Please repeat the data exactly. Any picture in it stays out.
[Opening Source data section]
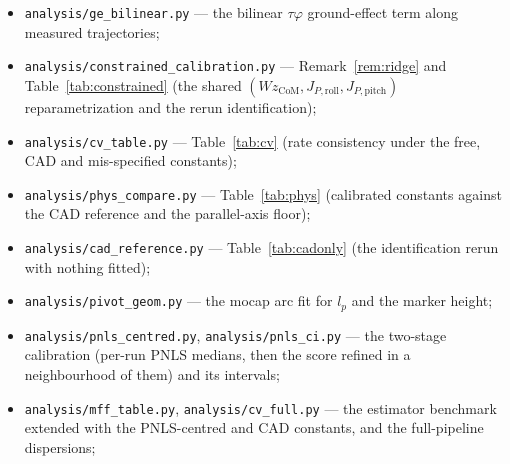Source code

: \documentclass[10pt]{article}
\begin{document}
\begin{itemize}
\texttt{analysis/mcrit\_static\_figure.py},
\texttt{analysis/offset\_pivot\_based.py},
\texttt{analysis/offset\_ge\_variants.py},
\texttt{analysis/static\_residual\_split.py},
\texttt{analysis/static\_attribution.py} — Sec.~\ref{sec:static}
(static-threshold budget, arms, attribution limits,
Fig.~\ref{fig:static});
\item \texttt{analysis/ge\_bilinear.py} — the bilinear $\tau\varphi$
ground-effect term along measured trajectories;
\item \texttt{analysis/constrained\_calibration.py} —
Remark~\ref{rem:ridge} and Table~\ref{tab:constrained} (the shared
$(W z_{\mathrm{CoM}}, J_{P,\mathrm{roll}}, J_{P,\mathrm{pitch}})$
reparametrization and the rerun identification);
\item \texttt{analysis/cv\_table.py} — Table~\ref{tab:cv} (rate
consistency under the free, CAD and mis-specified constants);
\item \texttt{analysis/phys\_compare.py} — Table~\ref{tab:phys}
(calibrated constants against the CAD reference and the parallel-axis
floor);
\item \texttt{analysis/cad\_reference.py} — Table~\ref{tab:cadonly}
(the identification rerun with nothing fitted);
\item \texttt{analysis/pivot\_geom.py} — the mocap arc fit for $l_p$
and the marker height;
\item \texttt{analysis/pnls\_centred.py}, \texttt{analysis/pnls\_ci.py} —
the two-stage calibration (per-run PNLS medians, then the score refined
in a neighbourhood of them) and its intervals;
\item \texttt{analysis/mff\_table.py}, \texttt{analysis/cv\_full.py} —
the estimator benchmark extended with the PNLS-centred and CAD
constants, and the full-pipeline dispersions;
\end{itemize}
\endgroup
\end{document}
[Closing Source data section]
> **Exercise response**:
Source code

: \documentclass[10pt]{article}
\begin{document}
\begin{itemize}
\texttt{analysis/mcrit\_static\_figure.py},
\texttt{analysis/offset\_pivot\_based.py},
\texttt{analysis/offset\_ge\_variants.py},
\texttt{analysis/static\_residual\_split.py},
\texttt{analysis/static\_attribution.py} — Sec.~\ref{sec:static}
(static-threshold budget, arms, attribution limits,
Fig.~\ref{fig:static});
\item \texttt{analysis/ge\_bilinear.py} — the bilinear $\tau\varphi$
ground-effect term along measured trajectories;
\item \texttt{analysis/constrained\_calibration.py} —
Remark~\ref{rem:ridge} and Table~\ref{tab:constrained} (the shared
$(W z_{\mathrm{CoM}}, J_{P,\mathrm{roll}}, J_{P,\mathrm{pitch}})$
reparametrization and the rerun identification);
\item \texttt{analysis/cv\_table.py} — Table~\ref{tab:cv} (rate
consistency under the free, CAD and mis-specified constants);
\item \texttt{analysis/phys\_compare.py} — Table~\ref{tab:phys}
(calibrated constants against the CAD reference and the parallel-axis
floor);
\item \texttt{analysis/cad\_reference.py} — Table~\ref{tab:cadonly}
(the identification rerun with nothing fitted);
\item \texttt{analysis/pivot\_geom.py} — the mocap arc fit for $l_p$
and the marker height;
\item \texttt{analysis/pnls\_centred.py}, \texttt{analysis/pnls\_ci.py} —
the two-stage calibration (per-run PNLS medians, then the score refined
in a neighbourhood of them) and its intervals;
\item \texttt{analysis/mff\_table.py}, \texttt{analysis/cv\_full.py} —
the estimator benchmark extended with the PNLS-centred and CAD
constants, and the full-pipeline dispersions;
\end{itemize}
\endgroup
\end{document}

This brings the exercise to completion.